**PROMPT**
Every entry must be transcribed exactly as written.

#### EXERCISE DATA

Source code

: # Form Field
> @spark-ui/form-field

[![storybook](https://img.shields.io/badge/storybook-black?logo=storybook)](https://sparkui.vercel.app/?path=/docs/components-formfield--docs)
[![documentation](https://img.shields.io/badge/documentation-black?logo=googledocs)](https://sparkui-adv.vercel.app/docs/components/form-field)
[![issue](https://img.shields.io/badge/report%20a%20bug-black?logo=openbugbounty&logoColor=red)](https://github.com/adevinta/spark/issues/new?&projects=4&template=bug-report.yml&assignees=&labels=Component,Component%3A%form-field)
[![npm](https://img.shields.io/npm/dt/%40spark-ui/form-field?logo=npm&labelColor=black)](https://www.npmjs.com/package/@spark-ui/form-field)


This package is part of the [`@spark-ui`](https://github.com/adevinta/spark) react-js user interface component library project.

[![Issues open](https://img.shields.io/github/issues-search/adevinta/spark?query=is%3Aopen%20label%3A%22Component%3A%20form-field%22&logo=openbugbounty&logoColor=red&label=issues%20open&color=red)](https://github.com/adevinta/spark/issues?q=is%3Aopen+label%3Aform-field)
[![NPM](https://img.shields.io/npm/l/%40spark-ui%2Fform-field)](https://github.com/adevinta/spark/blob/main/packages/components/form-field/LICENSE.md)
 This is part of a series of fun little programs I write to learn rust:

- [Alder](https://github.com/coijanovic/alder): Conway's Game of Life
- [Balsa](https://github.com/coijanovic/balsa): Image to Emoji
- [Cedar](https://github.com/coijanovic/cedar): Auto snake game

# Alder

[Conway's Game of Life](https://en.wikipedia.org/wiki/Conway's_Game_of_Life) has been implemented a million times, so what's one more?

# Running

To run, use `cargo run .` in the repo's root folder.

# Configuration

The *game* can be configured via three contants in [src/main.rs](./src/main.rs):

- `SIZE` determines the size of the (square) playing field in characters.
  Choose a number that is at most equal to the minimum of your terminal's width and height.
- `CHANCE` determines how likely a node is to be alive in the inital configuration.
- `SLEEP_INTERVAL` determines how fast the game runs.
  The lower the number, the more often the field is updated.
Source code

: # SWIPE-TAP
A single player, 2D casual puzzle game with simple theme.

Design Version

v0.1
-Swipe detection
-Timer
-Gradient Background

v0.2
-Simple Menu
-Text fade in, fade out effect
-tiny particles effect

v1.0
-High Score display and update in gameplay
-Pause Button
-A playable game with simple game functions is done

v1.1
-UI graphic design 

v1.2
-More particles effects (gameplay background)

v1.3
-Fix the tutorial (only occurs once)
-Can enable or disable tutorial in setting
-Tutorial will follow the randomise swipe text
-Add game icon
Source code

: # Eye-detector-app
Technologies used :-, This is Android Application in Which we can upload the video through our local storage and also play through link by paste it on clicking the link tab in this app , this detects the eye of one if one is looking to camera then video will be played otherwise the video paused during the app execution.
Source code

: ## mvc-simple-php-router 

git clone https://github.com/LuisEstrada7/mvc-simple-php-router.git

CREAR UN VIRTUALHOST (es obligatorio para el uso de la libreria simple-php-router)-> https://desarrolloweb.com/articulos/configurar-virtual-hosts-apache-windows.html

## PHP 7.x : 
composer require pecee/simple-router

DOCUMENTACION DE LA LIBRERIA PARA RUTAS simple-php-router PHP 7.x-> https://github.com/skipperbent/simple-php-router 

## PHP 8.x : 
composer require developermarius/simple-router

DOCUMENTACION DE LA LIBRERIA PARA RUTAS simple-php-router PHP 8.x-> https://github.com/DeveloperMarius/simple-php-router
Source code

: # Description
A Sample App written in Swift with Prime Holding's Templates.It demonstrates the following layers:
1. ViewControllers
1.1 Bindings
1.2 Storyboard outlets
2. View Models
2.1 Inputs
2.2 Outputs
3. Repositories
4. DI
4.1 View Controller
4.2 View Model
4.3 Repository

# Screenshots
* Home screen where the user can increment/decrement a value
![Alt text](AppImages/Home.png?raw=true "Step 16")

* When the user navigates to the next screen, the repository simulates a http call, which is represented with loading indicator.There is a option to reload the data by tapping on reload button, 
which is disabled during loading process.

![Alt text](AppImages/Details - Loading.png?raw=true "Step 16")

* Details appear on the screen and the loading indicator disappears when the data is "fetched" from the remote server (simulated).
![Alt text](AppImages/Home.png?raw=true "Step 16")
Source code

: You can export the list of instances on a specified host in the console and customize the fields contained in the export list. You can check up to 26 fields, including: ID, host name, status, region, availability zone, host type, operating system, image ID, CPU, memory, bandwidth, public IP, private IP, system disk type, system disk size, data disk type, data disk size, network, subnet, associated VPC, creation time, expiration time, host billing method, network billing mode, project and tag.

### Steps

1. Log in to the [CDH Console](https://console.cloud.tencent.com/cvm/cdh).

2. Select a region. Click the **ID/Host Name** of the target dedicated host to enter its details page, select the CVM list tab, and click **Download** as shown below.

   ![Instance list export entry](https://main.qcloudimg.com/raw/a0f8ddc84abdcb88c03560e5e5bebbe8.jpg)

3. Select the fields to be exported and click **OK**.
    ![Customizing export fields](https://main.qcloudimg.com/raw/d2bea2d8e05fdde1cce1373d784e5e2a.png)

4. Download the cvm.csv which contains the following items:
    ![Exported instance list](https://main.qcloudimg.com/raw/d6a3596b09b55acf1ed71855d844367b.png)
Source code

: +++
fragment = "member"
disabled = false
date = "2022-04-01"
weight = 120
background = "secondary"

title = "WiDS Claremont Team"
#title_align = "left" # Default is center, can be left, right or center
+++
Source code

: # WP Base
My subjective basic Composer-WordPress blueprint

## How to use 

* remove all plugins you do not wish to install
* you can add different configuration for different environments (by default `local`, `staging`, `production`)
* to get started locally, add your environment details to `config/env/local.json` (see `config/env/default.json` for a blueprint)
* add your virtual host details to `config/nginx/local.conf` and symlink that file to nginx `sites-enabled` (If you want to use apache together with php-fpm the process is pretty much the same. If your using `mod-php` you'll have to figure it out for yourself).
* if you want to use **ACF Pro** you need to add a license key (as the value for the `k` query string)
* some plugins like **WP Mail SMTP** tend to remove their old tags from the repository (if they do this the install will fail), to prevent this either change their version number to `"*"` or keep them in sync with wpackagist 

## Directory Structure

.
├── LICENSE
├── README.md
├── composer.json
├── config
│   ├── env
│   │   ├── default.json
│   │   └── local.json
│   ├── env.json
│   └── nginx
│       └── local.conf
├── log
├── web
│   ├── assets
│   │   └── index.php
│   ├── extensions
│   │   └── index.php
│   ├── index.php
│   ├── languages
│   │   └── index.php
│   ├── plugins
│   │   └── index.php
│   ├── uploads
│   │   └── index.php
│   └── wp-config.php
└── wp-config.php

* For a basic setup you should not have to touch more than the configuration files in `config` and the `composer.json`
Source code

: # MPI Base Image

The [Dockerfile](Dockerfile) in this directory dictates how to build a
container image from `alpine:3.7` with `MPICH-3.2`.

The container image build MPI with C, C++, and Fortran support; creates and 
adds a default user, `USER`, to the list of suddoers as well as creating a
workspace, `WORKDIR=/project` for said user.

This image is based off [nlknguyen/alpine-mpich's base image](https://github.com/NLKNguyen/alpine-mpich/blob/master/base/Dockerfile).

########

**RESULT FOR THIS TASK**
Source code

: # Form Field
> @spark-ui/form-field

[![storybook](https://img.shields.io/badge/storybook-black?logo=storybook)](https://sparkui.vercel.app/?path=/docs/components-formfield--docs)
[![documentation](https://img.shields.io/badge/documentation-black?logo=googledocs)](https://sparkui-adv.vercel.app/docs/components/form-field)
[![issue](https://img.shields.io/badge/report%20a%20bug-black?logo=openbugbounty&logoColor=red)](https://github.com/adevinta/spark/issues/new?&projects=4&template=bug-report.yml&assignees=&labels=Component,Component%3A%form-field)
[![npm](https://img.shields.io/npm/dt/%40spark-ui/form-field?logo=npm&labelColor=black)](https://www.npmjs.com/package/@spark-ui/form-field)


This package is part of the [`@spark-ui`](https://github.com/adevinta/spark) react-js user interface component library project.

[![Issues open](https://img.shields.io/github/issues-search/adevinta/spark?query=is%3Aopen%20label%3A%22Component%3A%20form-field%22&logo=openbugbounty&logoColor=red&label=issues%20open&color=red)](https://github.com/adevinta/spark/issues?q=is%3Aopen+label%3Aform-field)
[![NPM](https://img.shields.io/npm/l/%40spark-ui%2Fform-field)](https://github.com/adevinta/spark/blob/main/packages/components/form-field/LICENSE.md)
 This is part of a series of fun little programs I write to learn rust:

- [Alder](https://github.com/coijanovic/alder): Conway's Game of Life
- [Balsa](https://github.com/coijanovic/balsa): Image to Emoji
- [Cedar](https://github.com/coijanovic/cedar): Auto snake game

# Alder

[Conway's Game of Life](https://en.wikipedia.org/wiki/Conway's_Game_of_Life) has been implemented a million times, so what's one more?

# Running

To run, use `cargo run .` in the repo's root folder.

# Configuration

The *game* can be configured via three contants in [src/main.rs](./src/main.rs):

- `SIZE` determines the size of the (square) playing field in characters.
  Choose a number that is at most equal to the minimum of your terminal's width and height.
- `CHANCE` determines how likely a node is to be alive in the inital configuration.
- `SLEEP_INTERVAL` determines how fast the game runs.
  The lower the number, the more often the field is updated.
Source code

: # SWIPE-TAP
A single player, 2D casual puzzle game with simple theme.

Design Version

v0.1
-Swipe detection
-Timer
-Gradient Background

v0.2
-Simple Menu
-Text fade in, fade out effect
-tiny particles effect

v1.0
-High Score display and update in gameplay
-Pause Button
-A playable game with simple game functions is done

v1.1
-UI graphic design 

v1.2
-More particles effects (gameplay background)

v1.3
-Fix the tutorial (only occurs once)
-Can enable or disable tutorial in setting
-Tutorial will follow the randomise swipe text
-Add game icon
Source code

: # Eye-detector-app
Technologies used :-, This is Android Application in Which we can upload the video through our local storage and also play through link by paste it on clicking the link tab in this app , this detects the eye of one if one is looking to camera then video will be played otherwise the video paused during the app execution.
Source code

: ## mvc-simple-php-router 

git clone https://github.com/LuisEstrada7/mvc-simple-php-router.git

CREAR UN VIRTUALHOST (es obligatorio para el uso de la libreria simple-php-router)-> https://desarrolloweb.com/articulos/configurar-virtual-hosts-apache-windows.html

## PHP 7.x : 
composer require pecee/simple-router

DOCUMENTACION DE LA LIBRERIA PARA RUTAS simple-php-router PHP 7.x-> https://github.com/skipperbent/simple-php-router 

## PHP 8.x : 
composer require developermarius/simple-router

DOCUMENTACION DE LA LIBRERIA PARA RUTAS simple-php-router PHP 8.x-> https://github.com/DeveloperMarius/simple-php-router
Source code

: # Description
A Sample App written in Swift with Prime Holding's Templates.It demonstrates the following layers:
1. ViewControllers
1.1 Bindings
1.2 Storyboard outlets
2. View Models
2.1 Inputs
2.2 Outputs
3. Repositories
4. DI
4.1 View Controller
4.2 View Model
4.3 Repository

# Screenshots
* Home screen where the user can increment/decrement a value
![Alt text](AppImages/Home.png?raw=true "Step 16")

* When the user navigates to the next screen, the repository simulates a http call, which is represented with loading indicator.There is a option to reload the data by tapping on reload button, 
which is disabled during loading process.

![Alt text](AppImages/Details - Loading.png?raw=true "Step 16")

* Details appear on the screen and the loading indicator disappears when the data is "fetched" from the remote server (simulated).
![Alt text](AppImages/Home.png?raw=true "Step 16")
Source code

: You can export the list of instances on a specified host in the console and customize the fields contained in the export list. You can check up to 26 fields, including: ID, host name, status, region, availability zone, host type, operating system, image ID, CPU, memory, bandwidth, public IP, private IP, system disk type, system disk size, data disk type, data disk size, network, subnet, associated VPC, creation time, expiration time, host billing method, network billing mode, project and tag.

### Steps

1. Log in to the [CDH Console](https://console.cloud.tencent.com/cvm/cdh).

2. Select a region. Click the **ID/Host Name** of the target dedicated host to enter its details page, select the CVM list tab, and click **Download** as shown below.

   ![Instance list export entry](https://main.qcloudimg.com/raw/a0f8ddc84abdcb88c03560e5e5bebbe8.jpg)

3. Select the fields to be exported and click **OK**.
    ![Customizing export fields](https://main.qcloudimg.com/raw/d2bea2d8e05fdde1cce1373d784e5e2a.png)

4. Download the cvm.csv which contains the following items:
    ![Exported instance list](https://main.qcloudimg.com/raw/d6a3596b09b55acf1ed71855d844367b.png)
Source code

: +++
fragment = "member"
disabled = false
date = "2022-04-01"
weight = 120
background = "secondary"

title = "WiDS Claremont Team"
#title_align = "left" # Default is center, can be left, right or center
+++
Source code

: # WP Base
My subjective basic Composer-WordPress blueprint

## How to use 

* remove all plugins you do not wish to install
* you can add different configuration for different environments (by default `local`, `staging`, `production`)
* to get started locally, add your environment details to `config/env/local.json` (see `config/env/default.json` for a blueprint)
* add your virtual host details to `config/nginx/local.conf` and symlink that file to nginx `sites-enabled` (If you want to use apache together with php-fpm the process is pretty much the same. If your using `mod-php` you'll have to figure it out for yourself).
* if you want to use **ACF Pro** you need to add a license key (as the value for the `k` query string)
* some plugins like **WP Mail SMTP** tend to remove their old tags from the repository (if they do this the install will fail), to prevent this either change their version number to `"*"` or keep them in sync with wpackagist 

## Directory Structure

.
├── LICENSE
├── README.md
├── composer.json
├── config
│   ├── env
│   │   ├── default.json
│   │   └── local.json
│   ├── env.json
│   └── nginx
│       └── local.conf
├── log
├── web
│   ├── assets
│   │   └── index.php
│   ├── extensions
│   │   └── index.php
│   ├── index.php
│   ├── languages
│   │   └── index.php
│   ├── plugins
│   │   └── index.php
│   ├── uploads
│   │   └── index.php
│   └── wp-config.php
└── wp-config.php

* For a basic setup you should not have to touch more than the configuration files in `config` and the `composer.json`
Source code

: # MPI Base Image

The [Dockerfile](Dockerfile) in this directory dictates how to build a
container image from `alpine:3.7` with `MPICH-3.2`.

The container image build MPI with C, C++, and Fortran support; creates and 
adds a default user, `USER`, to the list of suddoers as well as creating a
workspace, `WORKDIR=/project` for said user.

This image is based off [nlknguyen/alpine-mpich's base image](https://github.com/NLKNguyen/alpine-mpich/blob/master/base/Dockerfile).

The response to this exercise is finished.